The six dissolved pellets were distributed evenly into four 50–ml disposable plastic conical centrifuge tubes, which were centrifuged for 10 min at 5,000 rpm to pellet insoluble material. The cleared supernatants were pooled and 1/9 vol of 5 M NaCl was added. Solid PEG 8000 was added gradually with stirring to a final concentration of 10% w/w, and stirring was continued for another 1 h at room temperature. The suspension was distributed evenly into four 50–ml centrifuge tubes, which were centrifuged 20 min at 10,000 rpm to pellet virions. The supernatants were decanted and discarded, and the tubes were centrifuged again briefly. Residual supernatants were aspirated and discarded. To each tube, 15 ml DPBS was added, and the tubes were rotated overnight at 4°C to dissolve the pellets. The tubes were centrifuged for 10 min at 5,000 rpm to pellet insoluble material. The supernatants combined and 0.6 ml of sterile 10–mM phenol red (pH ~7) was added to color the solution cherry-red. This solution was layered onto 2–ml cushions of 5% w/w sucrose in DPBS in six 14 × 89 mm Ultraclear centrifuge tubes (Beckman 331372) and centrifuged at 40,000 rpm for 20 min in a Beckman SW41Ti rotor.

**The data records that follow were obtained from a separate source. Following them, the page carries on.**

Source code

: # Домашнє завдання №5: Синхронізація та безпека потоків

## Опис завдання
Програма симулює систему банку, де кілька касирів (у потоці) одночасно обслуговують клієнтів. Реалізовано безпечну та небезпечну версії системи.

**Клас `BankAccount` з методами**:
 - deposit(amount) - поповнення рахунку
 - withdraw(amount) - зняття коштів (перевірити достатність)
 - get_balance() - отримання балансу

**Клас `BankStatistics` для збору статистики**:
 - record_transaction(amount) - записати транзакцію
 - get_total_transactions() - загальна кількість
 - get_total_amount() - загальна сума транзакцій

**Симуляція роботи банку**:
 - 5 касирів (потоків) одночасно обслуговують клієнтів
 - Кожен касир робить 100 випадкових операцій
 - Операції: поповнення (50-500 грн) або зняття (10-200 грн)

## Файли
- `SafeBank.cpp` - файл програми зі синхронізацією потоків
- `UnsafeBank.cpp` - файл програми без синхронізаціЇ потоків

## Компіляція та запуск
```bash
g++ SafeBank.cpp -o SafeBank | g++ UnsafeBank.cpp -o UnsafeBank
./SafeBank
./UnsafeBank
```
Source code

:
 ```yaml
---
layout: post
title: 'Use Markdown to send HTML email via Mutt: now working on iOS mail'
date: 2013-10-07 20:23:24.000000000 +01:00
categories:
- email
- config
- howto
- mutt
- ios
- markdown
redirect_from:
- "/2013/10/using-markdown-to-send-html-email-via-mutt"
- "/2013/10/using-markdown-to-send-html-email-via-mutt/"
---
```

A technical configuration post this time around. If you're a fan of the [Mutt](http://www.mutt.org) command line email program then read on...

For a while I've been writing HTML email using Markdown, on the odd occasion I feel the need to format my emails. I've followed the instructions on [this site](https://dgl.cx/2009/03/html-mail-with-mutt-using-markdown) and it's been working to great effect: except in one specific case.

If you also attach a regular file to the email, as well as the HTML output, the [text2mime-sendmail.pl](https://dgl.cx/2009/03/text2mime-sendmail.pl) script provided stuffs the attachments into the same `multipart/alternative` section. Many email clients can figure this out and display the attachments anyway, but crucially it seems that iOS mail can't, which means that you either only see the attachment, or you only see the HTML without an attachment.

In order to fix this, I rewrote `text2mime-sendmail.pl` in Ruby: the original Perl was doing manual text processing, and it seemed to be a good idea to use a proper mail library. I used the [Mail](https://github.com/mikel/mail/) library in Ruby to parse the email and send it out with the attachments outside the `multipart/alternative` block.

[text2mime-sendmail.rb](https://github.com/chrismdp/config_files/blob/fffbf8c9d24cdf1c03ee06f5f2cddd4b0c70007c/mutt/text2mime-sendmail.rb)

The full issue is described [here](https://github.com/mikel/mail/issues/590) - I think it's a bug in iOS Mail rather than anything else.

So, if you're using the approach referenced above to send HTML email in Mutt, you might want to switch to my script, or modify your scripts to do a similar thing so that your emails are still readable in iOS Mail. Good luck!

The clear supernatants were aspirated gently. 1 ml DPBS was added to each tube and the pellets were dissolved by periodic vortexing and standing overnight at 4°C. The dissolved pellets were transferred to six 1.5–ml microtubes, which were vortexed to complete dissolution and centrifuged at 6,000 rpm for 5 min to pellet insoluble material. The supernatants were transferred to fresh 1.5–ml microtubes, which were centrifuged at 13,000 rpm for 30 min to pellet virions. The supernatants were aspirated, the tubes were centrifuged, and the residual supernatants were aspirated. The pellets were resuspended in 1 ml DPBS by periodic vortexing and standing overnight at 4°C. Finally, the tubes were centrifuged at 6,000 rpm for 5 min to pellet insoluble material and the cleared supernatants were transferred to fresh 1.5–ml microtubes and stored at 4°C. The solutions were notably turbid. Virion concentration was estimated at 1012 physical particles/ml by scanning a 1/10 dilution spectrophotometrically, assuming that intact virions have about the same molar absorption coefficient at 260 nm as do naked 490,380-bp DNA molecules. The infective titer was 7 × 1010 plaque forming units (pfu)/ml.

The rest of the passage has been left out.